In actual fact, while the participants in the original scene wax lyrical about how enjoyable it was for them, the sense of open possibility and no responsibilities unburdened fun; it’s those components — youth in other words — not the scene itself that is being memorialised. Grunge consisted of extremely poor people, playing to limited appreciation, with limited futures visible, increasingly saturated with drug casualties and with a time-limit after which the usual college or steady job paths beckoned. What those people are eulogising and memorialising is the wild years of their youth when they didn’t know what they were doing perhaps but it felt good just doing it. What the fans of grunge are enthralled and inspired by is a wish that they had experienced their own mad years, or a wish that they could recapture that same directionless but ecstatic freedom.

Grunge, Seattle, the North-West scene…It’s so perfect because it’s no more real than the British tabloid vision of a mythical England of cricket, warm beer, social deferment, local employment, temperance — a world also, quietly, devoid of immigration, in which the working classes are invisible, where women keep their traps shut, where discomfort is locked away. It’s a different form of the golden era myth, the comforting kneejerk belief that “things were better” once upon a time whereas appreciating the beauties of the here-and-now, the conquered travesties of the past, or working/fighting to make this present era closer to what one wishes for — it’s all too much work. Easier to claim the fight is lost than to go for it.

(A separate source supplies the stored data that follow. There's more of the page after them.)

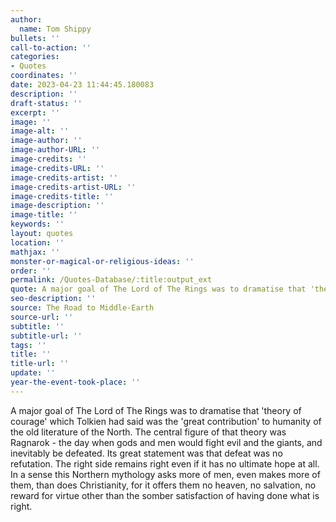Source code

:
 ```yaml
---
author:
  name: Tom Shippy
bullets: ''
call-to-action: ''
categories:
- Quotes
coordinates: ''
date: 2023-04-23 11:44:45.180083
description: ''
draft-status: ''
excerpt: ''
image: ''
image-alt: ''
image-author: ''
image-author-URL: ''
image-credits: ''
image-credits-URL: ''
image-credits-artist: ''
image-credits-artist-URL: ''
image-credits-title: ''
image-description: ''
image-title: ''
keywords: ''
layout: quotes
location: ''
mathjax: ''
monster-or-magical-or-religious-ideas: ''
order: ''
permalink: /Quotes-Database/:title:output_ext
quote: A major goal of The Lord of The Rings was to dramatise that 'theory of courage'
seo-description: ''
source: The Road to Middle-Earth
source-url: ''
subtitle: ''
subtitle-url: ''
tags: ''
title: ''
title-url: ''
update: ''
year-the-event-took-place: ''
---
```

A major goal of The Lord of The Rings was to dramatise that 'theory of courage' which Tolkien had said was the 'great contribution' to humanity of the old literature of the North. The central figure of that theory was Ragnarok - the day when gods and men would fight evil and the giants, and inevitably be defeated. Its great statement was that defeat was no refutation. The right side remains right even if it has no ultimate hope at all. In a sense this Northern mythology asks more of men, even makes more of them, than does Christianity, for it offers them no heaven, no salvation, no reward for virtue other than the somber satisfaction of having done what is right.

Presence and absence are permanently intertwined. The appearance or discovery of a new shred of unheard Nirvana music, or a new piece of information, doesn’t salve the absence or make it go away, it emphasizes it — reminds one of the gap where something once lived. Grunge has a similar ghostly quality; it was absent long before 1991 but resurrected as, first, a genre label and explanation for Nirvana; secondly, as a tombstone for rock music or for the Eighties underground; thirdly, and presently, as a vision of dead desire, something that can’t be attained and therefore seems more appealing than what we actively possess.